A lot of fun, with fringe benefits


Paul O’Connor reports that while the temperatures have been up around 103 degrees in North Carolina, the highs have been in the low 70s in Portland, Ore., where he’s visiting. Maybe that’s why he has energetically written another book review, putting me to shame. I’ve been reading and listening, but not doing much writing. I’m glad to hear from Paul, even if his weather report makes me envious.

By Paul T. O’Connor

DEATH BENEFIT. By Robin Cook. Penguin Audio. 10 CDs, 11 hours. Read by George Guidall. $39.95. Also available in hardback from G.P. Putnam’s Sons.

 I figure we make a deal with an author when we read popular fiction. If he or she will present an original story based on plausible circumstances and that story holds our interest for the flight to grandma’s or a few days on the beach, then, OK, we’ll accept the stock characters, the occasional cliché and the inanity of the experience.

 The good popular fiction writers give us something more, of course. They might introduce us to the culture of the Mafia – The Godfather – or to life running an airport – Airport. These authors research their subjects deeply and give us a bit of education about science or history or culture.

 In his latest book, Robin Cook gives us all of what we expect and then an interesting side lesson on regenerative medicine, infectious diseases and hedge funds.

Pia Grazdani is a fourth-year student at Columbia University Medical Center, and the most beautiful woman in New York, even when she has a black eye. She’s so brilliant that the Nobel Prize-winning researcher for whom she works deviates from his usual practice of ignoring everyone else in the human race to tell her so. She has a boyfriend who is a schmuck, but who is also a brilliant medical student and nice.

Then there are the bad guys who, by betting against their own company’s investments, made a lot of money in the Wall Street crash. But now they need new jobs. So, they plan to get even richer by buying the life insurance policies of diabetics and other terminally ill people who are in financial trouble – mostly due to the recession these two helped start – and who are likely to die soon. The bad guys will then collect the “death benefit,” buy more policies and securitize the policies, much as they did with low-grade mortgages in the early 2000s.

So, how do these two worlds meet?

If the Nobel professor starts regenerating kidneys and other human organs, then the people upon whom the bad guys are depending to die will live. And there goes the business model. Of course the bad guys don’t realize this until they have loaded up on policies and then learn that a wicked woman who used to work for them but quit before she, herself, also got rich anticipating the 2008 market crashes, has started shorting the stock of their new company. She’s repeatedly described as a “bitch.”
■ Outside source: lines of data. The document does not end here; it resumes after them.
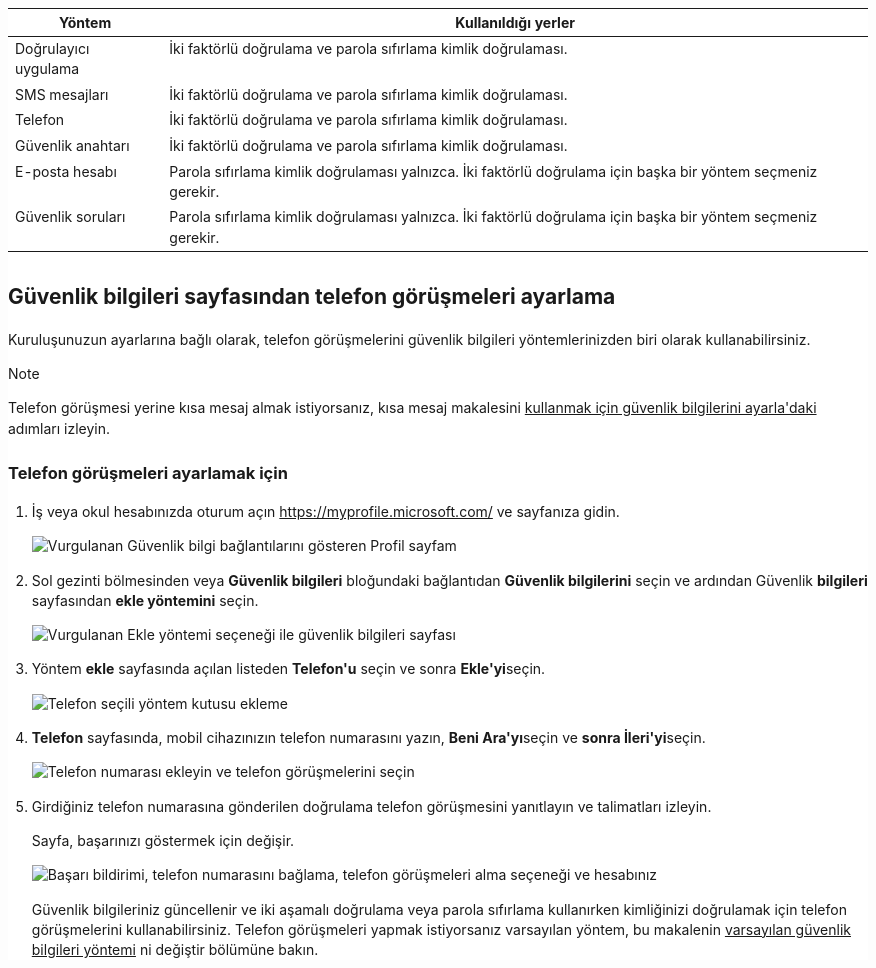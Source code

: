 | Yöntem | Kullanıldığı yerler |
| ------ | -------- |
| Doğrulayıcı uygulama | İki faktörlü doğrulama ve parola sıfırlama kimlik doğrulaması. |
| SMS mesajları | İki faktörlü doğrulama ve parola sıfırlama kimlik doğrulaması. |
| Telefon | İki faktörlü doğrulama ve parola sıfırlama kimlik doğrulaması. |
| Güvenlik anahtarı | İki faktörlü doğrulama ve parola sıfırlama kimlik doğrulaması. |
| E-posta hesabı | Parola sıfırlama kimlik doğrulaması yalnızca. İki faktörlü doğrulama için başka bir yöntem seçmeniz gerekir. |
| Güvenlik soruları | Parola sıfırlama kimlik doğrulaması yalnızca. İki faktörlü doğrulama için başka bir yöntem seçmeniz gerekir. |

## <a name="set-up-phone-calls-from-the-security-info-page"></a>Güvenlik bilgileri sayfasından telefon görüşmeleri ayarlama

Kuruluşunuzun ayarlarına bağlı olarak, telefon görüşmelerini güvenlik bilgileri yöntemlerinizden biri olarak kullanabilirsiniz.

>[!Note]
>Telefon görüşmesi yerine kısa mesaj almak istiyorsanız, kısa mesaj makalesini [kullanmak için güvenlik bilgilerini ayarla'daki](security-info-setup-text-msg.md) adımları izleyin.

### <a name="to-set-up-phone-calls"></a>Telefon görüşmeleri ayarlamak için

1. İş veya okul hesabınızda oturum açın https://myprofile.microsoft.com/ ve sayfanıza gidin.

    ![Vurgulanan Güvenlik bilgi bağlantılarını gösteren Profil sayfam](media/security-info/securityinfo-myprofile-page.png)

2. Sol gezinti bölmesinden veya **Güvenlik bilgileri** bloğundaki bağlantıdan **Güvenlik bilgilerini** seçin ve ardından Güvenlik **bilgileri** sayfasından **ekle yöntemini** seçin.

    ![Vurgulanan Ekle yöntemi seçeneği ile güvenlik bilgileri sayfası](media/security-info/securityinfo-myprofile-addmethod-page.png)

3. Yöntem **ekle** sayfasında açılan listeden **Telefon'u** seçin ve sonra **Ekle'yi**seçin.

    ![Telefon seçili yöntem kutusu ekleme](media/security-info/securityinfo-myprofile-addphonetext.png)

4. **Telefon** sayfasında, mobil cihazınızın telefon numarasını yazın, **Beni Ara'yı**seçin ve **sonra İleri'yi**seçin.

    ![Telefon numarası ekleyin ve telefon görüşmelerini seçin](media/security-info/securityinfo-myprofile-phonecall-addnumber.png)

5. Girdiğiniz telefon numarasına gönderilen doğrulama telefon görüşmesini yanıtlayın ve talimatları izleyin.

    Sayfa, başarınızı göstermek için değişir.

    ![Başarı bildirimi, telefon numarasını bağlama, telefon görüşmeleri alma seçeneği ve hesabınız](media/security-info/securityinfo-myprofile-phonetext-success.png)

    Güvenlik bilgileriniz güncellenir ve iki aşamalı doğrulama veya parola sıfırlama kullanırken kimliğinizi doğrulamak için telefon görüşmelerini kullanabilirsiniz. Telefon görüşmeleri yapmak istiyorsanız varsayılan yöntem, bu makalenin [varsayılan güvenlik bilgileri yöntemi](#change-your-default-security-info-method) ni değiştir bölümüne bakın.
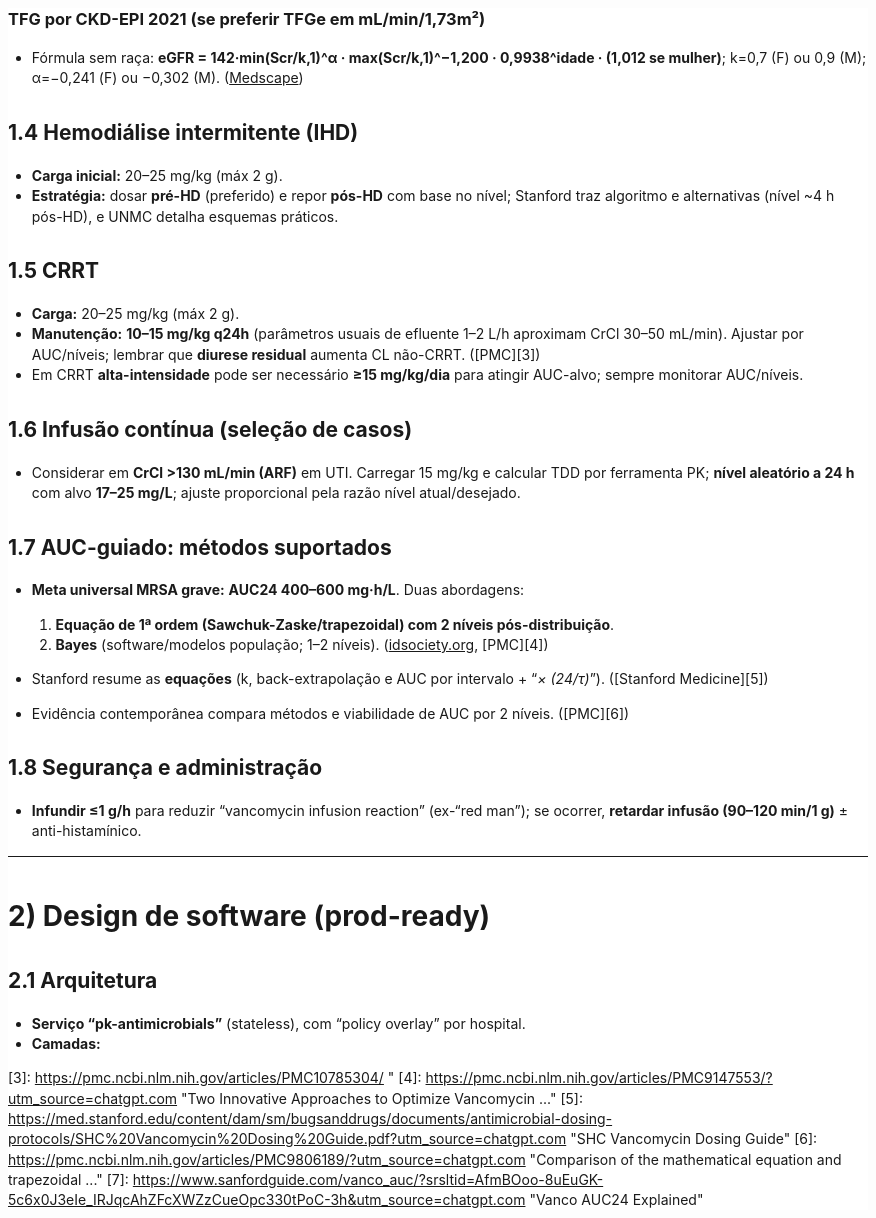 ### TFG por **CKD-EPI 2021** (se preferir TFGe em mL/min/1,73m²)

* Fórmula sem raça: **eGFR = 142·min(Scr/k,1)^α · max(Scr/k,1)^−1,200 · 0,9938^idade · (1,012 se mulher)**; k=0,7 (F) ou 0,9 (M); α=−0,241 (F) ou −0,302 (M). ([Medscape][2])

## 1.4 Hemodiálise intermitente (IHD)

* **Carga inicial:** 20–25 mg/kg (máx 2 g).
* **Estratégia:** dosar **pré-HD** (preferido) e repor **pós-HD** com base no nível; Stanford traz algoritmo e alternativas (nível \~4 h pós-HD), e UNMC detalha esquemas práticos.&#x20;

## 1.5 CRRT

* **Carga:** 20–25 mg/kg (máx 2 g).
* **Manutenção:** **10–15 mg/kg q24h** (parâmetros usuais de efluente 1–2 L/h aproximam CrCl 30–50 mL/min). Ajustar por AUC/níveis; lembrar que **diurese residual** aumenta CL não-CRRT. ([PMC][3])
* Em CRRT **alta-intensidade** pode ser necessário **≥15 mg/kg/dia** para atingir AUC-alvo; sempre monitorar AUC/níveis.&#x20;

## 1.6 Infusão contínua (seleção de casos)

* Considerar em **CrCl >130 mL/min (ARF)** em UTI. Carregar 15 mg/kg e calcular TDD por ferramenta PK; **nível aleatório a 24 h** com alvo **17–25 mg/L**; ajuste proporcional pela razão nível atual/desejado.&#x20;

## 1.7 AUC-guiado: métodos suportados

* **Meta universal MRSA grave:** **AUC24 400–600 mg·h/L**. Duas abordagens:

  1. **Equação de 1ª ordem (Sawchuk-Zaske/trapezoidal) com 2 níveis pós-distribuição**.
  2. **Bayes** (software/modelos população; 1–2 níveis). ([idsociety.org][1], [PMC][4])
* Stanford resume as **equações** (k, back-extrapolação e AUC por intervalo + “*× (24/τ)*”). ([Stanford Medicine][5])
* Evidência contemporânea compara métodos e viabilidade de AUC por 2 níveis. ([PMC][6])

## 1.8 Segurança e administração

* **Infundir ≤1 g/h** para reduzir “vancomycin infusion reaction” (ex-“red man”); se ocorrer, **retardar infusão (90–120 min/1 g)** ± anti-histamínico.&#x20;

---

# 2) Design de software (prod-ready)

## 2.1 Arquitetura

* **Serviço “pk-antimicrobials”** (stateless), com “policy overlay” por hospital.
* **Camadas:**


[1]: https://www.idsociety.org/practice-guideline/vancomycin/ "Therapeutic monitoring of vancomycin for serious methicillin-resistant Staphylococcus aureus infections: A revised consensus guideline and review by ASHP/PIDS/SIDP/IDSA"
[2]: https://reference.medscape.com/calculator/251/egfr-using-ckd-epi-2021-update "eGFR using CKD-EPI (2021 update)"
[3]: https://pmc.ncbi.nlm.nih.gov/articles/PMC10785304/ "
[4]: https://pmc.ncbi.nlm.nih.gov/articles/PMC9147553/?utm_source=chatgpt.com "Two Innovative Approaches to Optimize Vancomycin ..."
[5]: https://med.stanford.edu/content/dam/sm/bugsanddrugs/documents/antimicrobial-dosing-protocols/SHC%20Vancomycin%20Dosing%20Guide.pdf?utm_source=chatgpt.com "SHC Vancomycin Dosing Guide"
[6]: https://pmc.ncbi.nlm.nih.gov/articles/PMC9806189/?utm_source=chatgpt.com "Comparison of the mathematical equation and trapezoidal ..."
[7]: https://www.sanfordguide.com/vanco_auc/?srsltid=AfmBOoo-8uEuGK-5c6x0J3eIe_IRJqcAhZFcXWZzCueOpc330tPoC-3h&utm_source=chatgpt.com "Vanco AUC24 Explained"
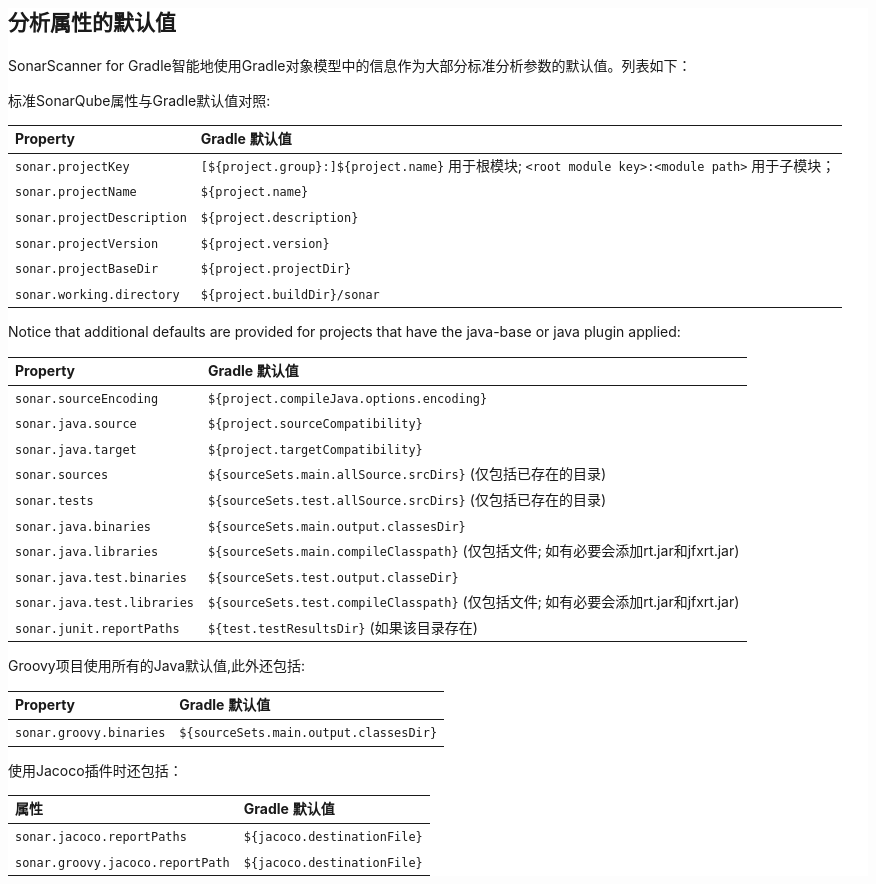 ## 分析属性的默认值

SonarScanner for Gradle智能地使用Gradle对象模型中的信息作为大部分标准分析参数的默认值。列表如下：

标准SonarQube属性与Gradle默认值对照:

| Property                   | Gradle 默认值                                                |
| :------------------------- | :----------------------------------------------------------- |
| `sonar.projectKey`         | `[${project.group}:]${project.name}` 用于根模块; `<root module key>:<module path>` 用于子模块； |
| `sonar.projectName`        | `${project.name}`                                            |
| `sonar.projectDescription` | `${project.description}`                                     |
| `sonar.projectVersion`     | `${project.version}`                                         |
| `sonar.projectBaseDir`     | `${project.projectDir}`                                      |
| `sonar.working.directory`  | `${project.buildDir}/sonar`                                  |

Notice that additional defaults are provided for projects that have the java-base or java plugin applied:

| Property                    | Gradle 默认值                                                |
| :-------------------------- | :----------------------------------------------------------- |
| `sonar.sourceEncoding`      | `${project.compileJava.options.encoding}`                    |
| `sonar.java.source`         | `${project.sourceCompatibility}`                             |
| `sonar.java.target`         | `${project.targetCompatibility}`                             |
| `sonar.sources`             | `${sourceSets.main.allSource.srcDirs}` (仅包括已存在的目录)  |
| `sonar.tests`               | `${sourceSets.test.allSource.srcDirs}` (仅包括已存在的目录)  |
| `sonar.java.binaries`       | `${sourceSets.main.output.classesDir}`                       |
| `sonar.java.libraries`      | `${sourceSets.main.compileClasspath}` (仅包括文件; 如有必要会添加rt.jar和jfxrt.jar) |
| `sonar.java.test.binaries`  | `${sourceSets.test.output.classeDir}`                        |
| `sonar.java.test.libraries` | `${sourceSets.test.compileClasspath}` (仅包括文件; 如有必要会添加rt.jar和jfxrt.jar) |
| `sonar.junit.reportPaths`   | `${test.testResultsDir}` (如果该目录存在)                    |

Groovy项目使用所有的Java默认值,此外还包括:

| Property                | Gradle 默认值                          |
| :---------------------- | :------------------------------------- |
| `sonar.groovy.binaries` | `${sourceSets.main.output.classesDir}` |

使用Jacoco插件时还包括：

| 属性                             | Gradle 默认值               |
| :------------------------------- | :-------------------------- |
| `sonar.jacoco.reportPaths`       | `${jacoco.destinationFile}` |
| `sonar.groovy.jacoco.reportPath` | `${jacoco.destinationFile}` |

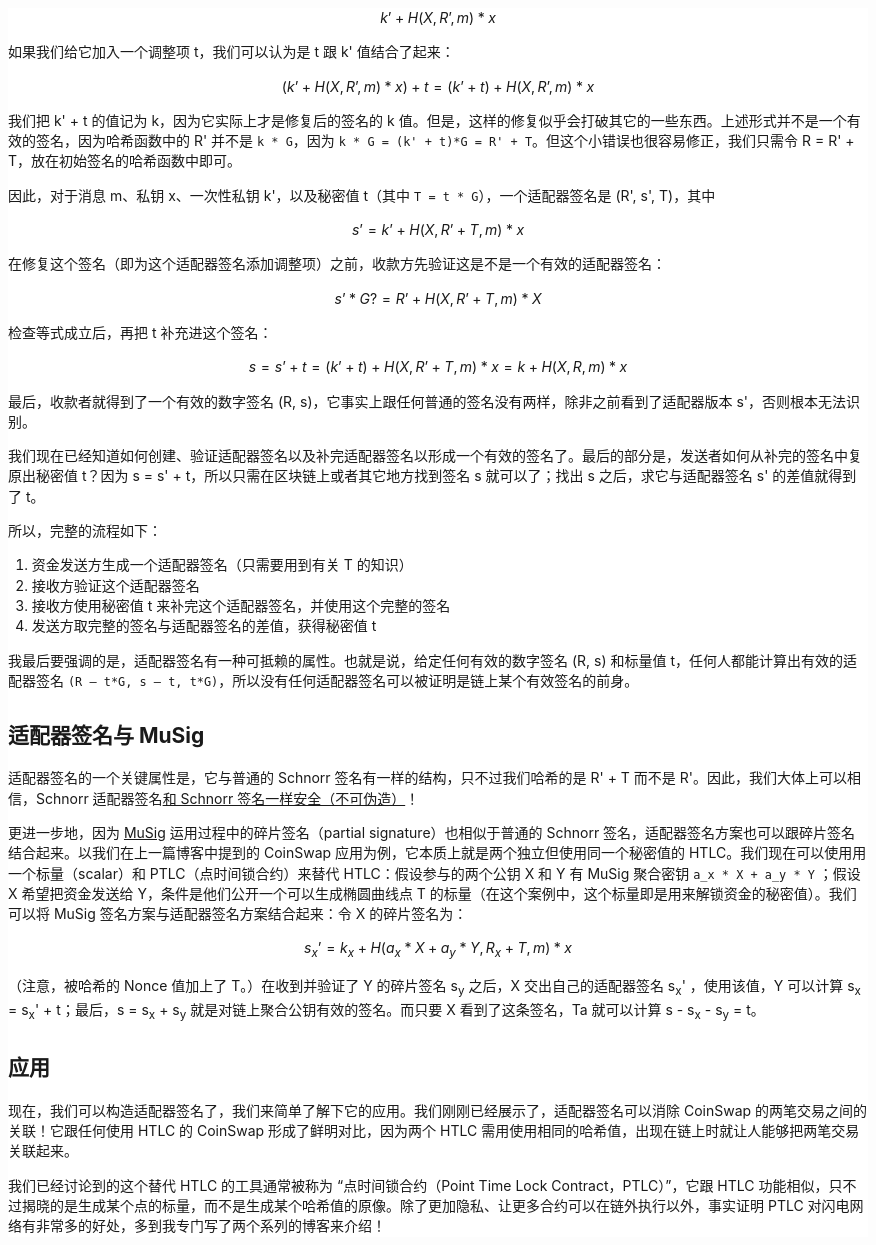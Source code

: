 $$k’ + H(X, R’, m)*x$$

如果我们给它加入一个调整项 t，我们可以认为是 t 跟 k' 值结合了起来：

$$(k’ + H(X, R’, m)*x) + t = (k’ + t) + H(X, R’, m)*x$$

我们把 k' + t 的值记为 k，因为它实际上才是修复后的签名的 k 值。但是，这样的修复似乎会打破其它的一些东西。上述形式并不是一个有效的签名，因为哈希函数中的 R' 并不是 `k * G`，因为 `k * G = (k' + t)*G = R' + T`。但这个小错误也很容易修正，我们只需令 R = R' + T，放在初始签名的哈希函数中即可。

因此，对于消息 m、私钥 x、一次性私钥 k'，以及秘密值 t（其中 `T = t * G`），一个适配器签名是 (R', s', T)，其中

$$s’ = k’ + H(X, R’ + T, m)*x$$

在修复这个签名（即为这个适配器签名添加调整项）之前，收款方先验证这是不是一个有效的适配器签名：

$$s’*G ?= R’ + H(X, R’ + T, m)*X$$

检查等式成立后，再把 t 补充进这个签名：

$$s = s’ + t = (k’ + t) + H(X, R’ + T, m)*x = k + H(X, R, m)*x$$

最后，收款者就得到了一个有效的数字签名 (R, s)，它事实上跟任何普通的签名没有两样，除非之前看到了适配器版本 s'，否则根本无法识别。

我们现在已经知道如何创建、验证适配器签名以及补完适配器签名以形成一个有效的签名了。最后的部分是，发送者如何从补完的签名中复原出秘密值 t？因为 s = s' + t，所以只需在区块链上或者其它地方找到签名 s 就可以了；找出 s 之后，求它与适配器签名 s' 的差值就得到了 t。

所以，完整的流程如下：

1. 资金发送方生成一个适配器签名（只需要用到有关 T 的知识）
2. 接收方验证这个适配器签名
3. 接收方使用秘密值 t 来补完这个适配器签名，并使用这个完整的签名
4. 发送方取完整的签名与适配器签名的差值，获得秘密值 t

我最后要强调的是，适配器签名有一种可抵赖的属性。也就是说，给定任何有效的数字签名 (R, s) 和标量值 t，任何人都能计算出有效的适配器签名 `(R – t*G, s – t, t*G)`，所以没有任何适配器签名可以被证明是链上某个有效签名的前身。

## 适配器签名与 MuSig

适配器签名的一个关键属性是，它与普通的 Schnorr 签名有一样的结构，只不过我们哈希的是 R' + T 而不是 R'。因此，我们大体上可以相信，Schnorr 适配器签名[和 Schnorr 签名一样安全（不可伪造）](https://suredbits.com/schnorr-security-part-1-schnorr-id-protocol/)！

更进一步地，因为 [MuSig](https://suredbits.com/schnorr-applications-musig/) 运用过程中的碎片签名（partial signature）也相似于普通的 Schnorr 签名，适配器签名方案也可以跟碎片签名结合起来。以我们在上一篇博客中提到的 CoinSwap 应用为例，它本质上就是两个独立但使用同一个秘密值的 HTLC。我们现在可以使用用一个标量（scalar）和 PTLC（点时间锁合约）来替代 HTLC：假设参与的两个公钥 X 和 Y 有 MuSig 聚合密钥 `a_x * X + a_y * Y` ；假设 X 希望把资金发送给 Y，条件是他们公开一个可以生成椭圆曲线点 T 的标量（在这个案例中，这个标量即是用来解锁资金的秘密值）。我们可以将 MuSig 签名方案与适配器签名方案结合起来：令 X 的碎片签名为：

$$s_x’ = k_x + H(a_x * X + a_y * Y, R_x + T, m) * x$$

（注意，被哈希的 Nonce 值加上了 T。）在收到并验证了 Y 的碎片签名 s<sub>y</sub> 之后，X 交出自己的适配器签名 s<sub>x</sub>' ，使用该值，Y 可以计算 s<sub>x</sub> = s<sub>x</sub>' + t；最后，s = s<sub>x</sub> + s<sub>y</sub> 就是对链上聚合公钥有效的签名。而只要 X 看到了这条签名，Ta 就可以计算 s - s<sub>x</sub> - s<sub>y</sub> = t。

## 应用

现在，我们可以构造适配器签名了，我们来简单了解下它的应用。我们刚刚已经展示了，适配器签名可以消除 CoinSwap 的两笔交易之间的关联！它跟任何使用 HTLC 的 CoinSwap 形成了鲜明对比，因为两个 HTLC 需用使用相同的哈希值，出现在链上时就让人能够把两笔交易关联起来。

我们已经讨论到的这个替代 HTLC 的工具通常被称为 “点时间锁合约（Point Time Lock Contract，PTLC）”，它跟 HTLC 功能相似，只不过揭晓的是生成某个点的标量，而不是生成某个哈希值的原像。除了更加隐私、让更多合约可以在链外执行以外，事实证明 PTLC 对闪电网络有非常多的好处，多到我专门写了两个系列的博客来介绍！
Throw in the Albanian mafia, a few elitist academic types at Columbia, a grandmother in Arizona and, of course, a middle-age man who abandoned his child when she was 6, doesn’t see her for 20 years and then is surprised that she doesn’t run to Daddy in joy, and you fill out the book.

Cook knows how to write these stories, having written 30 others. This one is a lot of fun, so much so that at the end, I parked in my motel’s lot to listen to the last two CD tracks, narrated deftly by George Guidall, to learn the conclusion. I couldn’t wait until my next day’s drive.

And that’s where I was so disappointed. After having woven this terrific thriller that tied the medical, investment and mafia worlds together, Cook gives us the most simplistic ending, one that took no imagination whatsoever.

And, on top of that, we never learn what happened to grandma, the schmuck boyfriend or the arrogant Columbia administrators.